▶ EXERCISE OBJECTIVE
Where an entry below contains an image, skip the image and copy the rest exactly.

-=-=-=-=-

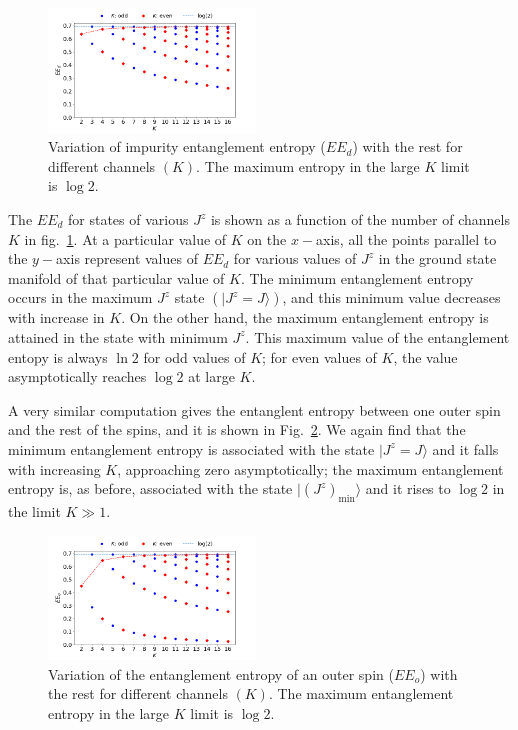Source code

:\documentclass[reprint,prb,superscriptaddress]{revtex4-2}
\begin{document}
\begin{figure}[!htpb]
\centering
\includegraphics[width=0.49\textwidth]{plt/EE_multi_channel_ANN.png}
\caption{Variation of impurity entanglement entropy ($EE_d$) with the rest for different channels $(K)$. The maximum entropy in the large $K$ limit is $\log 2$.}
\label{fig:EE_d}
\end{figure}
The \(EE_d\) for states of various \(J^z\) is shown as a function of the number of channels \(K\) in fig.~\ref{fig:EE_d}. At a particular value of \(K\) on the \(x-\)axis, all the points parallel to the \(y-\)axis represent values of \(EE_d\) for various values of \(J^z\) in the ground state manifold of that particular value of \(K\). The minimum entanglement entropy occurs in the maximum \(J^z\) state $\left(|J^z=J\rangle\right)$, and this minimum value decreases with increase in \(K\). On the other hand, the maximum entanglement entropy is attained in the state with minimum \(J^z\). This maximum value of the entanglement entopy is always \(\ln 2\) for odd values of \(K\); for even values of \(K\), the value asymptotically reaches $\log 2$ at large \(K\). 

A very similar computation gives the entanglent entropy between one outer spin and the rest of the spins, and it is shown in Fig.~\ref{fig:EE_outer}.
We again find that the minimum entanglement entropy is associated with the state $|J^z=J\rangle$ and it falls with increasing \(K\), approaching zero asymptotically; the maximum entanglement entropy is, as before, associated with the state $|\left(J^z\right)_\mathrm{min}\rangle$ and it rises to $\log 2$ in the limit $K\gg 1$.
\begin{figure}[!htpb]
\centering
\includegraphics[width=0.49\textwidth]{plt/outer_EE_multi_channel_ANN.png}
\caption{Variation of the entanglement entropy of an outer spin ($EE_o$) with the rest for different channels $(K)$. The maximum entanglement entropy in the large $K$ limit is $\log 2$.}
\label{fig:EE_outer}
\end{figure}
\end{document}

-=-=-=-=-

▶ ANSWER SECTION
Source code

:\documentclass[reprint,prb,superscriptaddress]{revtex4-2}
\begin{document}
\begin{figure}[!htpb]
\centering
\includegraphics[width=0.49\textwidth]{plt/EE_multi_channel_ANN.png}
\caption{Variation of impurity entanglement entropy ($EE_d$) with the rest for different channels $(K)$. The maximum entropy in the large $K$ limit is $\log 2$.}
\label{fig:EE_d}
\end{figure}
The \(EE_d\) for states of various \(J^z\) is shown as a function of the number of channels \(K\) in fig.~\ref{fig:EE_d}. At a particular value of \(K\) on the \(x-\)axis, all the points parallel to the \(y-\)axis represent values of \(EE_d\) for various values of \(J^z\) in the ground state manifold of that particular value of \(K\). The minimum entanglement entropy occurs in the maximum \(J^z\) state $\left(|J^z=J\rangle\right)$, and this minimum value decreases with increase in \(K\). On the other hand, the maximum entanglement entropy is attained in the state with minimum \(J^z\). This maximum value of the entanglement entopy is always \(\ln 2\) for odd values of \(K\); for even values of \(K\), the value asymptotically reaches $\log 2$ at large \(K\). 

A very similar computation gives the entanglent entropy between one outer spin and the rest of the spins, and it is shown in Fig.~\ref{fig:EE_outer}.
We again find that the minimum entanglement entropy is associated with the state $|J^z=J\rangle$ and it falls with increasing \(K\), approaching zero asymptotically; the maximum entanglement entropy is, as before, associated with the state $|\left(J^z\right)_\mathrm{min}\rangle$ and it rises to $\log 2$ in the limit $K\gg 1$.
\begin{figure}[!htpb]
\centering
\includegraphics[width=0.49\textwidth]{plt/outer_EE_multi_channel_ANN.png}
\caption{Variation of the entanglement entropy of an outer spin ($EE_o$) with the rest for different channels $(K)$. The maximum entanglement entropy in the large $K$ limit is $\log 2$.}
\label{fig:EE_outer}
\end{figure}
\end{document}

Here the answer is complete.